Pages

Wednesday, January 28, 2015

Loan Survivor

This is a republication of a blog post from my old Wordpress site. Some formatting may be broken. Originally published March 30, 2014.

Introduction

Pretend you’re a bank, and you’re about to loan some money to a new client. Of course you’ll try to predict whether your new client will default, but wouldn’t it be great if you could predict the severity of your losses as well? Will this new customer merely default—or default hard?

The Loan Default Prediction Challenge poses just this question. To help, we’re given reams of unlabeled data on hundreds of thousands of debtors, and a single value to predict: lender loss.

Foremost among many challenges was simply cleaning up the data: mixed types, missing values, and highly correlated columns abound. In particular, many columns shift wildly between the training data and the test data, rendering some learning gleamed from training useless! To top it all off, all the metadata is stripped from the columns. We have no idea what each column even represents.

Nevertheless, though I lagged behind the front-runners I was able to beat the benchmark solution. I also used this project to acquaint myself with some contemporary libraries used in the Python data-mining stack: pandas, scikit-learn, ipython, and matplotlib.

Cleaning up the data, broad trends

That this section is the longest is no mistake — the data truly was a mess!

The training set weighs in at over one-hundred thousand rows (debtors) and over seven-hundred columns. The first thing to notice about the loss data is that most debtors don’t default: about 90% of loss values are zero.

Logarithmic histogram of losses. Loss values range from zero to 100. Note that two orders of magnitude more debtors cause no loss compared to the next most common loss values.

Next, we have to reckon with the mixed data types. While most columns appear to be numerical, some may be categorical — that is, they might be codes representing some property. Thus, the particular numbers representing them are meaningless in relationship to each other.

To see what I mean, consider the histogram below. It shows all the data columns which contain only integers binned by the number of unique values. Recall there are over a hundred-thousand rows, meaning potentially over a hundred-thousand unique values. You can see below, however, that most of the integer columns contain just a few thousand unique values or fewer.

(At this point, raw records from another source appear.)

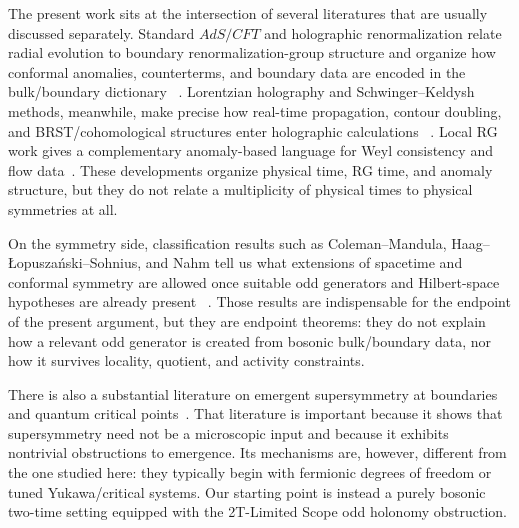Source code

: \documentclass[
  aps,
  prd,
  onecolumn,
  notitlepage,
  nofootinbib,
  superscriptaddress,
  10pt
]{revtex4-2}
\theoremstyle{definition}
\theoremstyle{plain}
\begin{document}
The present work sits at the intersection of several literatures that are
usually discussed separately.  Standard \(AdS/CFT\) and holographic
renormalization relate radial evolution to boundary renormalization-group
structure and organize how conformal anomalies, counterterms, and boundary data
are encoded in the bulk/boundary dictionary
~\cite{Maldacena1998,GubserKlebanovPolyakov1998,Witten1998AdSCFT,HenningsonSkenderis1998,deHaroSkenderisSolodukhin2001,Skenderis2002HR}.
Lorentzian holography and Schwinger--Keldysh methods, meanwhile, make precise
how real-time propagation, contour doubling, and BRST/cohomological structures
enter holographic calculations
~\cite{Schwinger1961,Keldysh1964,SkenderisVanRees2008,SkenderisVanRees:2009RealtimeRenorm,HaehlLoganayagamRangamani:2016SKBRST}.
Local RG work gives a complementary anomaly-based language for Weyl consistency
and flow data~\cite{Osborn1991LocalRG,Nakayama2015LocalRG}.  These developments
organize physical time, RG time, and anomaly structure, but they do not relate a multiplicity of physical times to physical symmetries at all.

On the symmetry side, classification results such as
Coleman--Mandula, Haag--\L opusza\'nski--Sohnius, and Nahm tell us what
extensions of spacetime and conformal symmetry are allowed once suitable odd
generators and Hilbert-space hypotheses are already present
~\cite{ColemanMandula1967,HaagLopuszanskiSohnius1975,Nahm1978}.  Those results
are indispensable for the endpoint of the present argument, but they are
endpoint theorems: they do not explain how a relevant odd generator is created
from bosonic bulk/boundary data, nor how it survives locality, quotient, and
activity constraints.

There is also a substantial literature on emergent supersymmetry at boundaries
and quantum critical points~\cite{GroverShengVishwanath2014,FeiGiombiKlebanovTarnopolsky2016,ZhaoLiu2019}.
That literature is important because it shows that supersymmetry need not be a
microscopic input and because it exhibits nontrivial obstructions to emergence.
Its mechanisms are, however, different from the one studied here: they
typically begin with fermionic degrees of freedom or tuned Yukawa/critical
systems.  Our starting point is instead a purely bosonic two-time setting
equipped with the 2T-Limited Scope odd holonomy obstruction.
\end{document}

Histogram of number of unique values in integer columns. Note most integer columns have relatively few unique values.

The loss column — what we are trying to predict — is an integer column ranging from 0-100, and most certainly numeric. Therefore, I only consider columns with fewer than 100 unique values (which is somewhat arbitrary, of course, but I needed to pare it down somehow).

Histogram of unique Int values for low values — specifically containing fewer unique values than the ‘loss’ column.

To choose which of these columns were categorical and which were numerical, I applied a simple test. I looked through them one by one, and if the histogram of values had a plausible-looking distribution for a random variable, I assumed it was numeric. If the distribution was noisy and erratic-looking, I assumed it was categorical. The figure below illustrates:

Categorical and Continous variables. Note that f293 has the look of a Pareto distribution, while f403 has no obvious distribution.

Categorical variables need to be encoded in such a way that they are distinct, but not ordinal (their numerical values must not bias any downstream calculation). One way to do this is to provide a column for each possible value of the categorical variable, then each column is simply binary. This is called One-hot Encoding, and the scikit-learn library provides a function to take care of this for us

Far more insidious than the mixed data types, however, is the huge shift in behavior of some columns between the training data (rows where we are provided with resulting loss) and competition data (rows where we have to guess the loss). Take for example column “f554″:

Training vs. Competition Data for column f554

This problem is systematic in the dataset, as the histogram below shows. Taking the ratio of the means of the training data versus the competition data, we can see that the mean of many columns shifts up to 100%! Obviously, this makes prediction much more difficult. Unfortunately, I didn’t discover this feature of the dataset until very late in the competition. It explains, however, why my models which did very well on the training data (held back for testing, of course) did rather poorly on the competition set.

Distribution of shift ratios between training and competition data. Note that many columns are far from unity, implying large underlying shifts in the data.

Finally, many of the columns are highly correlated as you can see in the covariance matrix below. For all subsequent machine learning, I used a transformed, whitened copy of the data (specifically, scikit-learn’s RandomizedPCA function).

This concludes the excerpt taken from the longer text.